TASK TO COMPLETE
Repeat the records in full and exactly, omitting pictures.

GIVEN DATA
● ● ● ● ● ● ●

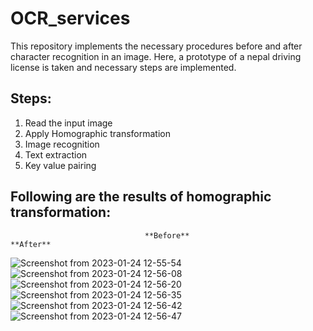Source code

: # OCR_services
This repository implements the necessary procedures before and after character recognition in an image. Here, a prototype of a nepal driving license is taken
and necessary steps are implemented.

## Steps:
  1. Read the input image
  2. Apply Homographic transformation
  3. Image recognition
  4. Text extraction
  5. Key value pairing

## Following are the results of homographic transformation:

                                  **Before**                                                      **After**
![Screenshot from 2023-01-24 12-55-54](https://user-images.githubusercontent.com/99968233/214233127-6c8093ed-089b-4819-90e2-8d1dd90e7984.png) 
![Screenshot from 2023-01-24 12-56-08](https://user-images.githubusercontent.com/99968233/214233139-f17087a5-50eb-4f7d-83f9-e4fbb5ba3820.png)
![Screenshot from 2023-01-24 12-56-20](https://user-images.githubusercontent.com/99968233/214233149-5dc795e6-8ccb-4576-abbe-587facfe717c.png)
![Screenshot from 2023-01-24 12-56-35](https://user-images.githubusercontent.com/99968233/214233154-97d09e7a-9f98-47f5-980a-89d71edaf253.png)
![Screenshot from 2023-01-24 12-56-42](https://user-images.githubusercontent.com/99968233/214233157-ccefd3ca-d025-4b22-877a-92a65a34ed06.png)
![Screenshot from 2023-01-24 12-56-47](https://user-images.githubusercontent.com/99968233/214233162-78946c80-b245-4bb7-bdea-41d9ebc9e77f.png)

● ● ● ● ● ● ●

RESPONSE TO THE TASK
Source code

: # OCR_services
This repository implements the necessary procedures before and after character recognition in an image. Here, a prototype of a nepal driving license is taken
and necessary steps are implemented.

## Steps:
  1. Read the input image
  2. Apply Homographic transformation
  3. Image recognition
  4. Text extraction
  5. Key value pairing

## Following are the results of homographic transformation:

                                  **Before**                                                      **After**
![Screenshot from 2023-01-24 12-55-54](https://user-images.githubusercontent.com/99968233/214233127-6c8093ed-089b-4819-90e2-8d1dd90e7984.png) 
![Screenshot from 2023-01-24 12-56-08](https://user-images.githubusercontent.com/99968233/214233139-f17087a5-50eb-4f7d-83f9-e4fbb5ba3820.png)
![Screenshot from 2023-01-24 12-56-20](https://user-images.githubusercontent.com/99968233/214233149-5dc795e6-8ccb-4576-abbe-587facfe717c.png)
![Screenshot from 2023-01-24 12-56-35](https://user-images.githubusercontent.com/99968233/214233154-97d09e7a-9f98-47f5-980a-89d71edaf253.png)
![Screenshot from 2023-01-24 12-56-42](https://user-images.githubusercontent.com/99968233/214233157-ccefd3ca-d025-4b22-877a-92a65a34ed06.png)
![Screenshot from 2023-01-24 12-56-47](https://user-images.githubusercontent.com/99968233/214233162-78946c80-b245-4bb7-bdea-41d9ebc9e77f.png)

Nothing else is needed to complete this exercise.